** WHAT IS BEING ASKED **
Within the records, find every line that includes the word "when" and copy it.

═══ GIVEN ENTRIES

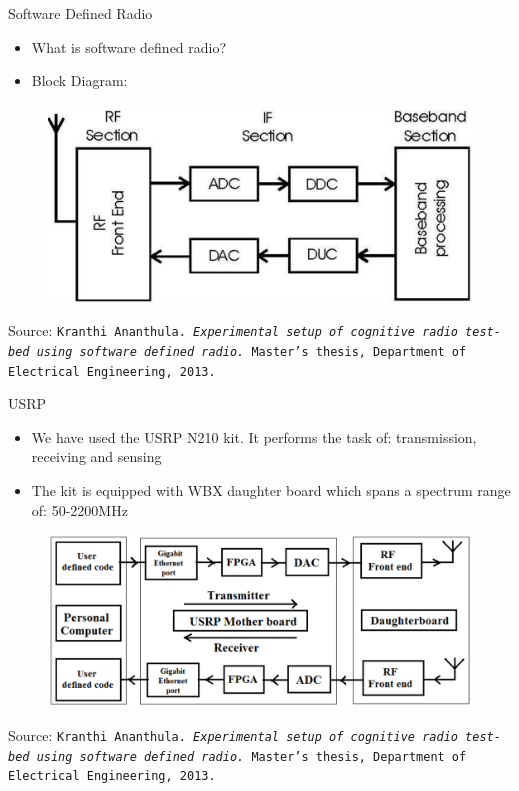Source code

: \documentclass{beamer}
\begin{document}
  \begin{frame}{Software Defined Radio}
    \begin{minipage}[t][0.8\textheight][t]{\textwidth}
      \begin{itemize}
	\item What is software defined radio?
	\item Block Diagram:
      \end{itemize}
      \begin{figure}
	\centering
	\includegraphics[width=\linewidth]{img/sdrBlock}
      \end{figure}
      \vfill
      \tiny{Source: \texttt{Kranthi Ananthula. \emph{Experimental setup of cognitive radio test-bed using software
defined radio.} Master's thesis, Department of Electrical Engineering, 2013.}}
   \end{minipage}
  \end{frame}

  \begin{frame}{USRP}
    \begin{minipage}[t][0.8\textheight][t]{\textwidth}
      \begin{itemize}
	\item We have used the USRP N210 kit. It performs the task of: transmission, receiving and sensing
	\item The kit is equipped with WBX daughter board which spans a spectrum range of: 50-2200MHz
      \end{itemize}
      \begin{figure}
	\centering
	\includegraphics[width=\linewidth]{img/usrpBlock}
      \end{figure}
      \vfill
      \tiny{Source: \texttt{Kranthi Ananthula. \emph{Experimental setup of cognitive radio test-bed using software
defined radio.} Master's thesis, Department of Electrical Engineering, 2013.}}
   \end{minipage}
  \end{frame}
  
\end{document}
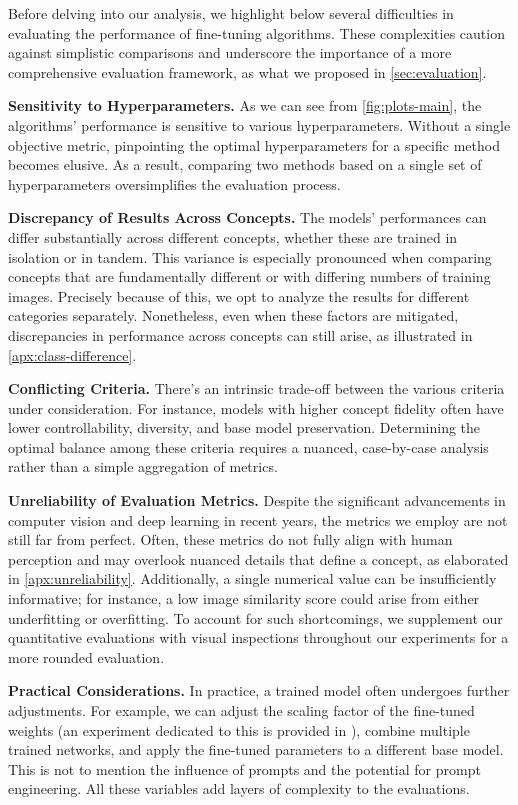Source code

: Before delving into our analysis, we highlight below several difficulties in evaluating the performance of fine-tuning algorithms. These complexities caution against simplistic comparisons and underscore the importance of a more comprehensive evaluation framework, as what we proposed in \cref{sec:evaluation}.



\textbf{Sensitivity to Hyperparameters.}
    As we can see from \cref{fig:plots-main}, the algorithms' performance is sensitive to various hyperparameters.
    Without a single objective metric, pinpointing the optimal hyperparameters for a specific method becomes elusive. As a result, comparing two methods based on a single set of hyperparameters oversimplifies the evaluation process.

\textbf{Discrepancy of Results Across Concepts.}
    The models' performances can differ substantially across different concepts, whether these are trained in isolation or in tandem.
    This variance is especially pronounced when comparing concepts that are fundamentally different or with differing numbers of training images.
    Precisely because of this, we opt to analyze the results for different categories separately.
    Nonetheless, even when these factors are mitigated, discrepancies in performance across concepts can still arise, as illustrated in \cref{apx:class-difference}.

\textbf{Conflicting Criteria.}
    There's an intrinsic trade-off between the various criteria under consideration. For instance, models with higher concept fidelity often have lower controllability, diversity, and base model preservation. Determining the optimal balance among these criteria requires a nuanced, case-by-case analysis rather than a simple aggregation of metrics.
    
 \textbf{Unreliability of Evaluation Metrics.}
    Despite the significant advancements in computer vision and deep learning in recent years, the metrics we employ are not still far from perfect. Often, these metrics do not fully align with human perception and may overlook nuanced details that define a concept, as elaborated in \cref{apx:unreliability}. Additionally, a single numerical value can be insufficiently informative; for instance, a low image similarity score could arise from either underfitting or overfitting. To account for such shortcomings,
    we supplement our quantitative evaluations with visual inspections throughout our experiments for a more rounded evaluation. %


\textbf{Practical Considerations.}
    In practice, a trained model often undergoes further adjustments. 
    For example, we can adjust the scaling factor of the fine-tuned weights (an experiment dedicated to this is provided in \needref), combine multiple trained networks, and apply the fine-tuned parameters to a different base model. This is not to mention the influence of prompts and the potential for prompt engineering. All these variables add layers of complexity to the evaluations.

══════

** OUTPUT FOR THIS TASK **
    This variance is especially pronounced when comparing concepts that are fundamentally different or with differing numbers of training images.
    Nonetheless, even when these factors are mitigated, discrepancies in performance across concepts can still arise, as illustrated in \cref{apx:class-difference}.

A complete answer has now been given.